(Information)
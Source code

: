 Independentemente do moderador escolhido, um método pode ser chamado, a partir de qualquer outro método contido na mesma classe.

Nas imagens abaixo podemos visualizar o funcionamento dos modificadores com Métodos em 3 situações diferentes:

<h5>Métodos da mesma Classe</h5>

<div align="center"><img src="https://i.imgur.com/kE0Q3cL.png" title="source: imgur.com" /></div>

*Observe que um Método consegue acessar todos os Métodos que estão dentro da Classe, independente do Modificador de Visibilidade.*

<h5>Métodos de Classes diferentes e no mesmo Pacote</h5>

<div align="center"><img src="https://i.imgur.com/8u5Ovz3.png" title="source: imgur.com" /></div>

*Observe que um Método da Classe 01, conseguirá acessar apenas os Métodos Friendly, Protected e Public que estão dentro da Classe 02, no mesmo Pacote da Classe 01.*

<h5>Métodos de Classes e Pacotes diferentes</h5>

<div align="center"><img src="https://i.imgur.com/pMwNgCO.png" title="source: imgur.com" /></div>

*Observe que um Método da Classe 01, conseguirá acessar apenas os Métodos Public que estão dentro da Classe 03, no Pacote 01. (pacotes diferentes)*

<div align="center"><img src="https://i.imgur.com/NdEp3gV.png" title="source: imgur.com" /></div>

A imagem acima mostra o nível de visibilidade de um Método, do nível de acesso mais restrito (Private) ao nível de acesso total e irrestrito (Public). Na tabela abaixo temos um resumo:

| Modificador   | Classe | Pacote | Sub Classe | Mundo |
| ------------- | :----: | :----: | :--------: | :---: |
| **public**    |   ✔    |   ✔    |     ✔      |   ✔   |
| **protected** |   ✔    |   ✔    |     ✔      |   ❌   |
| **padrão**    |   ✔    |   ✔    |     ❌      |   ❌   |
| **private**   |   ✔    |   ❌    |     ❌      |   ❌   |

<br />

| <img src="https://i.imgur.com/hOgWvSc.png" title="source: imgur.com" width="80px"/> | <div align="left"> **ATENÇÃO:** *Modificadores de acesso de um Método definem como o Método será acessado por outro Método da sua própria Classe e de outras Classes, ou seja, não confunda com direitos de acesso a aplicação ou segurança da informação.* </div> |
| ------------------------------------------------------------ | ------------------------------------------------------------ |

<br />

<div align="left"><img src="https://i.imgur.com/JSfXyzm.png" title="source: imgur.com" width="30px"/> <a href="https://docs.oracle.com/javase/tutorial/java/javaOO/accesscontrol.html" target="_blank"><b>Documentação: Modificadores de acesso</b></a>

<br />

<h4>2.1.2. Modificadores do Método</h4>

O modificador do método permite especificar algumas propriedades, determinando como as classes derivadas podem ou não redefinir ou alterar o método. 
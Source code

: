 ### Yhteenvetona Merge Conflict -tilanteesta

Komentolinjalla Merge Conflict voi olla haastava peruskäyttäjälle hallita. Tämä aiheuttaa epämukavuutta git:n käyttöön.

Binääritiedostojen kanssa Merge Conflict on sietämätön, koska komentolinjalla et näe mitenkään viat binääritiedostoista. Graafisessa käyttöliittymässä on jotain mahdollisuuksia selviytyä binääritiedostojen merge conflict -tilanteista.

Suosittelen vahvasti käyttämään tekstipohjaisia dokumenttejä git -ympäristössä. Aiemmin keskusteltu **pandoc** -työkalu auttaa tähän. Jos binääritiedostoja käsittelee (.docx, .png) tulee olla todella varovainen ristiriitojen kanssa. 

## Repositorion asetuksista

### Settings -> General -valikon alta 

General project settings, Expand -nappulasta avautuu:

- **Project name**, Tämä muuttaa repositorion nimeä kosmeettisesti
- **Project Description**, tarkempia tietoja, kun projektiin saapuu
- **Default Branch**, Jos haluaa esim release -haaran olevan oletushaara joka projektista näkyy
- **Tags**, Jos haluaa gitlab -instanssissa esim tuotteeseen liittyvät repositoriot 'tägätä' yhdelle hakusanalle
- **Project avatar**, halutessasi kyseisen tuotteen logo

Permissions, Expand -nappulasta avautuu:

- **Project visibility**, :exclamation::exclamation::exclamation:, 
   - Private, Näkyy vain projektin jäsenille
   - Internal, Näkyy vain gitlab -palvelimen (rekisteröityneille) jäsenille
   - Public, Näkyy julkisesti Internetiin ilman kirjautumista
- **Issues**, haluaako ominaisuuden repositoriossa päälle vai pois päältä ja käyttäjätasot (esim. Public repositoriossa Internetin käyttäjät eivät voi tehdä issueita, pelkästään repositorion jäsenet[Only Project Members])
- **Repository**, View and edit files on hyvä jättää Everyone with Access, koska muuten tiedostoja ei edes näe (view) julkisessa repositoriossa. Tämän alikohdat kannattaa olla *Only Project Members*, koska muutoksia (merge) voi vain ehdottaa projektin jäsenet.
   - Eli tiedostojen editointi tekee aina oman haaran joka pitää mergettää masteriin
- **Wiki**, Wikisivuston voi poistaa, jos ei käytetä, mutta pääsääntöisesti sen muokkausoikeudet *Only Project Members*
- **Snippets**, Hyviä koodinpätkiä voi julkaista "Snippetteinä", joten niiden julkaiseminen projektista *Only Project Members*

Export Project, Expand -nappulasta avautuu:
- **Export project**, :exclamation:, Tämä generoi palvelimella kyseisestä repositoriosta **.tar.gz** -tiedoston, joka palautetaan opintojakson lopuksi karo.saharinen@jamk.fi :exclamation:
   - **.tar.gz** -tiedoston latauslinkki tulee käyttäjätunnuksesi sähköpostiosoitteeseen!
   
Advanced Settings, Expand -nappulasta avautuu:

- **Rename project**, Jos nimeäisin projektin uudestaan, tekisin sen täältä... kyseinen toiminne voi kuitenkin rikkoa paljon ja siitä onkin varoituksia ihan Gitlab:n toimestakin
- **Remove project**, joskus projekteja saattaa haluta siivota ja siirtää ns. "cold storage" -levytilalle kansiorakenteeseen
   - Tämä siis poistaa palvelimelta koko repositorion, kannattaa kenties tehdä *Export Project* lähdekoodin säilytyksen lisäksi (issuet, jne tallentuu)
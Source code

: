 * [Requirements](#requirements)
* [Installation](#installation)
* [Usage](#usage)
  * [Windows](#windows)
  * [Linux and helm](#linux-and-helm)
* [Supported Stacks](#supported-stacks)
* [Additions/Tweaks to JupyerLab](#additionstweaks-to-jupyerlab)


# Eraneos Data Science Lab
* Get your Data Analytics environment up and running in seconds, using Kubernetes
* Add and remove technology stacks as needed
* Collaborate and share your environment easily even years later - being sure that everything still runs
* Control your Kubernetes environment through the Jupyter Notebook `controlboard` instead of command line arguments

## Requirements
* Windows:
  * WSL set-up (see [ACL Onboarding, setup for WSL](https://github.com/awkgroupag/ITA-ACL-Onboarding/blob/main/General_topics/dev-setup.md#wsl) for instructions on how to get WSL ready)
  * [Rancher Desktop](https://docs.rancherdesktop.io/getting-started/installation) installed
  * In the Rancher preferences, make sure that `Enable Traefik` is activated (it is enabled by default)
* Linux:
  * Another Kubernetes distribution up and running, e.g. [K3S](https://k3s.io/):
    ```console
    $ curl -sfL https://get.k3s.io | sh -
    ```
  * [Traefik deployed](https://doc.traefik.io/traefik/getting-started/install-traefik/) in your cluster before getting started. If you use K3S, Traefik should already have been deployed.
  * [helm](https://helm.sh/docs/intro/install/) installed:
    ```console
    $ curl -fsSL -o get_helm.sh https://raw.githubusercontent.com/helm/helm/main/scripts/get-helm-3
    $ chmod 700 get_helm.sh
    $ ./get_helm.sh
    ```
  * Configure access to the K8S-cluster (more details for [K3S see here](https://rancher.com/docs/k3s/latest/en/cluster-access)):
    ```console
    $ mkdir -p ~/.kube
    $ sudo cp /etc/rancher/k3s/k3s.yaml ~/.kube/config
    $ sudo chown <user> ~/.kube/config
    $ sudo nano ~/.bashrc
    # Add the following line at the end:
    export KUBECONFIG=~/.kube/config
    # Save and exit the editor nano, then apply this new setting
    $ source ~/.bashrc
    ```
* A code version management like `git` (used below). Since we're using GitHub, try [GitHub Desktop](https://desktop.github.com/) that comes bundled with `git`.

(The problem) Search the data above for the word "Requirements" and show every line that has it.

(Written solution)
: * [Requirements](#requirements)
## Requirements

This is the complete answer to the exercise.